This is an automated archive made by the Lemmit Bot.

The original was posted on /r/programminglanguages by /u/tsikhe on 2023-12-15 04:44:02.


Something has been bothering me ever since I tried to make my first interpreter. Imagine you are trying to make an interpreted language in a type-safe host language. Let’s say, ANTLR and Java, to keep it simple.

So you design an AST, symbol tables, types, values, an eval visitor, some tests… super easy stuff. The language works. So far so good.

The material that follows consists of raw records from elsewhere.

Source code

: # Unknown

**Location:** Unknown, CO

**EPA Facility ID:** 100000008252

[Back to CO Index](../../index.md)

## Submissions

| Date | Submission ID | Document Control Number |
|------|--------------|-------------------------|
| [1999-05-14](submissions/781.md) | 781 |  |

However as you add more features, the AST undergoes more and more scrutiny from various “phases.” You add the “convert dotted namespace paths to canonical symbol lookups” and therefore eliminate all dot operator AST nodes that references namespaces (and therefore have no type). When you run the tests… they fail. You invoked the new AST visitor, but accidentally passed the old AST into the eval visitor instead of the new (modified) one. This could have been caught by the compiler of the host language if the two phases of AST had different types in the host language.

My own trivial solution to this problem is as follows:

  1. PostParseAST
  2. DottedNamespacePathsRemovedAST
  3. TypesCheckedAST
  4. ExplicitTypeInstantiationsAST
  5. PrepForEvalAST

You could use a code generator to output boilerplate for these AST formats, including visitor interfaces and converter visitors.

So my question: how would you add host language type safety to your AST?